* **Activity**
Search the records for the string "using", and show each line where it appears.

(Beginning of Supplied records)

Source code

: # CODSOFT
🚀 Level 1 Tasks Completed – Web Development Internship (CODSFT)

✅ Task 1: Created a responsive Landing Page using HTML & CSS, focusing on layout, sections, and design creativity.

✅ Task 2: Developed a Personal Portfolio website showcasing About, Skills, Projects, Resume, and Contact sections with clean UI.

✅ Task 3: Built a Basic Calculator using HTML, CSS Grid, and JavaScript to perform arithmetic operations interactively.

(End of Supplied records)

* **Written solution**
✅ Task 1: Created a responsive Landing Page using HTML & CSS, focusing on layout, sections, and design creativity.
✅ Task 3: Built a Basic Calculator using HTML, CSS Grid, and JavaScript to perform arithmetic operations interactively.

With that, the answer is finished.